En 2000, il est promu premier assistant réalisateur sur
Cramps (Robert Collin), un court-métrage d'action ; en parallèle, histoire de se faire la main, il tourne aussi une quarantaine de clips. Puis, logiquement, Gens décide de diriger ses propres films dont il assure aussi l'écriture. Ainsi des courts
BTK- Born to Kast (2000) et
Au petit matin (2005), auquel s'ajoute l'épisode de la mini série
Sable noir intitulé
Fotografik (2006), un segment fantastique de manufacture honnête qui parvient à contrecarrer l'absolue nullité de l'ensemble. L'année suivante, il met en chantier
Frontières (2007), son premier long officiel, film d'horreur faussement radical se vautrant dans la surenchère macabre.

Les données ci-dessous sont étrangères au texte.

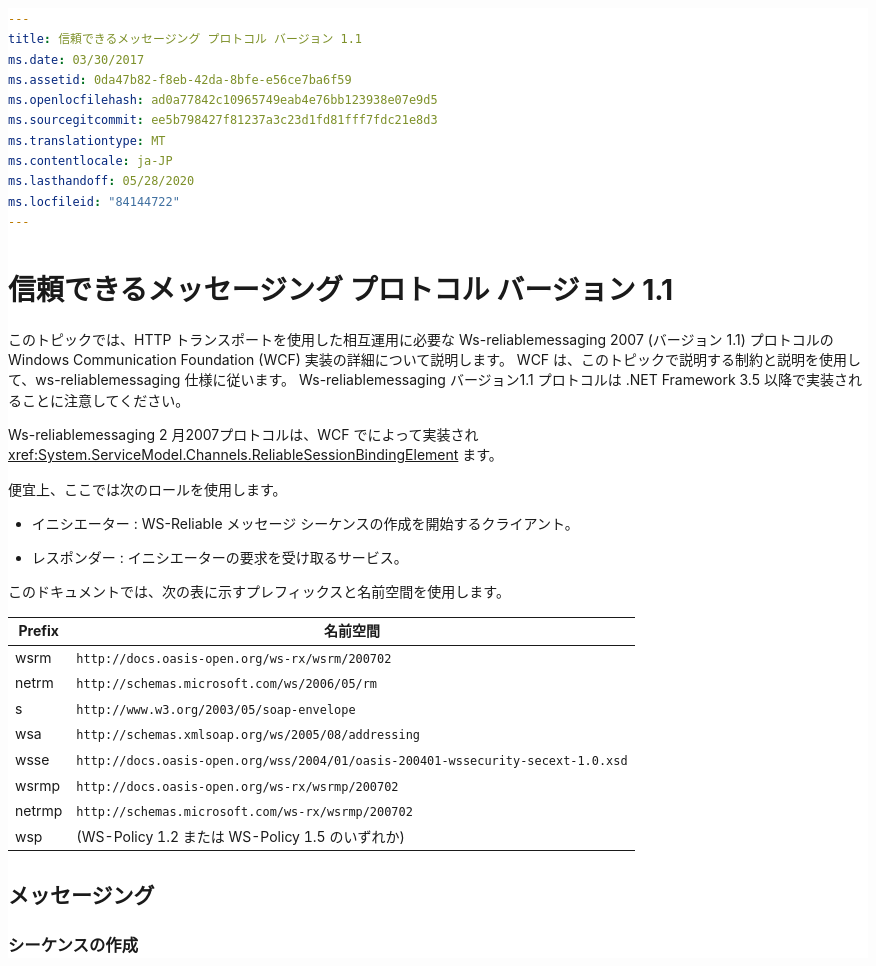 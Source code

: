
 ```yaml
---
title: 信頼できるメッセージング プロトコル バージョン 1.1
ms.date: 03/30/2017
ms.assetid: 0da47b82-f8eb-42da-8bfe-e56ce7ba6f59
ms.openlocfilehash: ad0a77842c10965749eab4e76bb123938e07e9d5
ms.sourcegitcommit: ee5b798427f81237a3c23d1fd81fff7fdc21e8d3
ms.translationtype: MT
ms.contentlocale: ja-JP
ms.lasthandoff: 05/28/2020
ms.locfileid: "84144722"
---
```

# <a name="reliable-messaging-protocol-version-11"></a>信頼できるメッセージング プロトコル バージョン 1.1

このトピックでは、HTTP トランスポートを使用した相互運用に必要な Ws-reliablemessaging 2007 (バージョン 1.1) プロトコルの Windows Communication Foundation (WCF) 実装の詳細について説明します。 WCF は、このトピックで説明する制約と説明を使用して、ws-reliablemessaging 仕様に従います。 Ws-reliablemessaging バージョン1.1 プロトコルは .NET Framework 3.5 以降で実装されることに注意してください。

Ws-reliablemessaging 2 月2007プロトコルは、WCF でによって実装され <xref:System.ServiceModel.Channels.ReliableSessionBindingElement> ます。

便宜上、ここでは次のロールを使用します。

- イニシエーター : WS-Reliable メッセージ シーケンスの作成を開始するクライアント。

- レスポンダー : イニシエーターの要求を受け取るサービス。

 このドキュメントでは、次の表に示すプレフィックスと名前空間を使用します。

|Prefix|名前空間|
|-|-|
|wsrm|`http://docs.oasis-open.org/ws-rx/wsrm/200702`|
|netrm|`http://schemas.microsoft.com/ws/2006/05/rm`|
|s|`http://www.w3.org/2003/05/soap-envelope`|
|wsa|`http://schemas.xmlsoap.org/ws/2005/08/addressing`|
|wsse|`http://docs.oasis-open.org/wss/2004/01/oasis-200401-wssecurity-secext-1.0.xsd`|
|wsrmp|`http://docs.oasis-open.org/ws-rx/wsrmp/200702`|
|netrmp|`http://schemas.microsoft.com/ws-rx/wsrmp/200702`|
|wsp|(WS-Policy 1.2 または WS-Policy 1.5 のいずれか)|

## <a name="messaging"></a>メッセージング

### <a name="sequence-creation"></a>シーケンスの作成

Sachant que le jeune réalisateur est intéressé par l'adaptation cinématographique du jeu vidéo
Hitman,
Luc Besson, son producteur, parvient alors à le placer à la tête du projet. Pas pour très longtemps, puisque Gens se verra remercié par le staff exécutif du film en raison de l'extrême violence de son director's cut. Une version remaniée sort donc en salles, accentuant encore davantage l'insignifiance qui se dégage du film, énième réchauffé d'action made in Europacorp, dénué de tout enjeu propre au videogame.